Imperial Legislative Council
- Long title An Act to amend the law relating to the exemption from tolls of persons and property belonging to the Army or Air Force ;
- Citation: Act No. 2 of 1901
- Enacted by: Imperial Legislative Council
- Enacted: 22 February 1901
- Commenced: 1 April 1901

= Indian Tolls (Army and Air Force) Act, 1901 =

Constitution of India

The Indian Tolls (Army and Air Force) Act, 1901 is a Law enacted by the Imperial Legislative Council to deal with exemption of toll charges where applicable for regular armed forces including all family members of Indian Armed Forces extending from Indian Army to Central Armed Police Forces.
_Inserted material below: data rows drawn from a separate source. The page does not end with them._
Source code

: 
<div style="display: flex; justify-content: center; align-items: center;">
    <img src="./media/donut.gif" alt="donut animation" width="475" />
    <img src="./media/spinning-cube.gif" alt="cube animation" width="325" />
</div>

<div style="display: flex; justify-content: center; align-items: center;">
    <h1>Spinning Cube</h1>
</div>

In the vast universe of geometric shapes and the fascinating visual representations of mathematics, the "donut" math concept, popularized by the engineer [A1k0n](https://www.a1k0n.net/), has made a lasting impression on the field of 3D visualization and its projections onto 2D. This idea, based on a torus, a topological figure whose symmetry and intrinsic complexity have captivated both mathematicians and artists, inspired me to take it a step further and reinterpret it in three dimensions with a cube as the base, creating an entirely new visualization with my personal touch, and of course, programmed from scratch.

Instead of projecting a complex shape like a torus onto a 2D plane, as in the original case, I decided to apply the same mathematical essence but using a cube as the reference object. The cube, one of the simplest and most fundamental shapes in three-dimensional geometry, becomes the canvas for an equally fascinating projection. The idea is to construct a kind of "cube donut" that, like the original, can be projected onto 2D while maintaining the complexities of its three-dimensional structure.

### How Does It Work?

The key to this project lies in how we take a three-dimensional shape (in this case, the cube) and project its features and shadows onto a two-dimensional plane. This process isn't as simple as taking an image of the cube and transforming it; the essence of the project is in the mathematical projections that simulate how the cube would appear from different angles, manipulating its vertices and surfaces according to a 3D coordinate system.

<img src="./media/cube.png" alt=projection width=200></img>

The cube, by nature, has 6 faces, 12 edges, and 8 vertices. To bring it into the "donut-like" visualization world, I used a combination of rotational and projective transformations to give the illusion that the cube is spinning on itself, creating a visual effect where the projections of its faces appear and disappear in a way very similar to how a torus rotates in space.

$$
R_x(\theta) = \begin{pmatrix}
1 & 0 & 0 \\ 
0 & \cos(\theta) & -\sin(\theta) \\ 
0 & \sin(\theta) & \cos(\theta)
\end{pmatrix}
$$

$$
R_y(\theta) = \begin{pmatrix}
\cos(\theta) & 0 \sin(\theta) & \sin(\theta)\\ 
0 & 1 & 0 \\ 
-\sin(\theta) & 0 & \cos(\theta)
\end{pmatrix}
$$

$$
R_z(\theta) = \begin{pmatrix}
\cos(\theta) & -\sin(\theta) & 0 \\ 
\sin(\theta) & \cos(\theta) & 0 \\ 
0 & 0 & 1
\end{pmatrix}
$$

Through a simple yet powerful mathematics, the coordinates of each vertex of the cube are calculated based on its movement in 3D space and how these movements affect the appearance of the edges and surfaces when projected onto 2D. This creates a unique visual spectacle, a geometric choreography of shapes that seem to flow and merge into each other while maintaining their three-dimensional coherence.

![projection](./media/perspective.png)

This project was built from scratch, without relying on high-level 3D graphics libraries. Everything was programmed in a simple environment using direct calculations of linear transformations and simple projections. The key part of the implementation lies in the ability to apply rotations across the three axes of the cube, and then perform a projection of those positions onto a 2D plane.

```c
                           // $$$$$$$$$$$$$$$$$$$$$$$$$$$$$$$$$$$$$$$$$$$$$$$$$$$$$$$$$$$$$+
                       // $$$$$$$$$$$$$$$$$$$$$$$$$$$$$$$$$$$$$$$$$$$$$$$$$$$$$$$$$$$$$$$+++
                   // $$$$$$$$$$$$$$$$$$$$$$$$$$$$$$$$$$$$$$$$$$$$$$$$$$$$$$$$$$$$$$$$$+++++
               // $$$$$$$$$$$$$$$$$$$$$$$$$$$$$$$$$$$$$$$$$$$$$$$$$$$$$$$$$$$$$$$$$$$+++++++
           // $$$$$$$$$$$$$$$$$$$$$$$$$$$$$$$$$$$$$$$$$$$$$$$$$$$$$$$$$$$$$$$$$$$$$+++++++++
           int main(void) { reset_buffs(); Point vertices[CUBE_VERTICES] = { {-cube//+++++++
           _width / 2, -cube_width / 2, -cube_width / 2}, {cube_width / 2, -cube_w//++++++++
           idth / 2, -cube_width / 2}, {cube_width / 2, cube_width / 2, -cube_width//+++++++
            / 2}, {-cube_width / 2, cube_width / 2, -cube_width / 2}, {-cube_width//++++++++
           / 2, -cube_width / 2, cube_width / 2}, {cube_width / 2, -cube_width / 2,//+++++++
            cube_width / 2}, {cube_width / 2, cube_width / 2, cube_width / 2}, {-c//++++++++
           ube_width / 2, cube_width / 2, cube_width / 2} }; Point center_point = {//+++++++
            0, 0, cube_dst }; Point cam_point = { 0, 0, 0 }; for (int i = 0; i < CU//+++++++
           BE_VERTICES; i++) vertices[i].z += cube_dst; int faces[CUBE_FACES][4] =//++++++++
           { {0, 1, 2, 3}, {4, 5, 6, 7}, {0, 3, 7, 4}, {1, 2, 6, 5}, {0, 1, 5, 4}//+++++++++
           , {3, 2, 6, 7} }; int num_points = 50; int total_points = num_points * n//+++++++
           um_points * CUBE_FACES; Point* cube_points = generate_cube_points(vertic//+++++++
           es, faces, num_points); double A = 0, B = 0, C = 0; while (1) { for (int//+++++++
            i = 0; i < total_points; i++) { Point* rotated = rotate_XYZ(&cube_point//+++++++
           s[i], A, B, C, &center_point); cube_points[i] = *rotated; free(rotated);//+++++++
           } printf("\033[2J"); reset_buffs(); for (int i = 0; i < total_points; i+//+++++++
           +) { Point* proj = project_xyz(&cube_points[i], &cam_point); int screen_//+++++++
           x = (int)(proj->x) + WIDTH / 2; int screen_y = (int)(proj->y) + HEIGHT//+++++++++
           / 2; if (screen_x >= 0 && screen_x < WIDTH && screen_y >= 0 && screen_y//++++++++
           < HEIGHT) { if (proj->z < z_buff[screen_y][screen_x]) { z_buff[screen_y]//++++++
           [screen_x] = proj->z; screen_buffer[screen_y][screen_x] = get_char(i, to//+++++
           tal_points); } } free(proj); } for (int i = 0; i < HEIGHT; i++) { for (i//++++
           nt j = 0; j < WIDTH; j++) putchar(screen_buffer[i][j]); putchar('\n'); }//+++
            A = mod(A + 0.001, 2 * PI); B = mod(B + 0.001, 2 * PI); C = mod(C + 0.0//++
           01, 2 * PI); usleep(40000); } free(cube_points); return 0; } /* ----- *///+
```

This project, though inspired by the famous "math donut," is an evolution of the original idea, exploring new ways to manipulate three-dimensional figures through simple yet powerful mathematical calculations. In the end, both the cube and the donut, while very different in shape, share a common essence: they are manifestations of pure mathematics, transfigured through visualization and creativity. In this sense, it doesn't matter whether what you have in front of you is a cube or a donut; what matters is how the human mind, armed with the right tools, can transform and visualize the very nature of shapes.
In the wake of new legislation and policy formulation, the act was later revised by the Ministry of Road Transport and Highways to disassociate the exemptions for family members from the provision of section 3 and 4 and those only "on duty" would be entitled for the exemption and does not pertain to the retired personnel.

==Purpose==
1. The purpose of Indian Tolls (Army and Air Force) Act, 1901, extends to the entire territories and states administered by India.
2. As stated in the revised Act, there will be exemption available when traveling in personal vehicles, even used for official purposes like discharging an armed official for duty.
3. All regular or in-service officers (except retired personnels) ranking from juniors to seniors whether they belong to Navy, Air force, or land-based branch are liable to exempt for all tolls".

==Penalty==
Any person whether they are road and transport officials or belonging to their respective branches of Road tax, if demands toll exempted in provisions of section 3 or section 4 "shall be punishable with fine which may extend to fifty rupees".

==Compensation==
If compensation claims are made by any owner, company, railways administration or local authority for any loss alleged to have been incurred to the operation of this Act, the claim shall be submitted to the central government.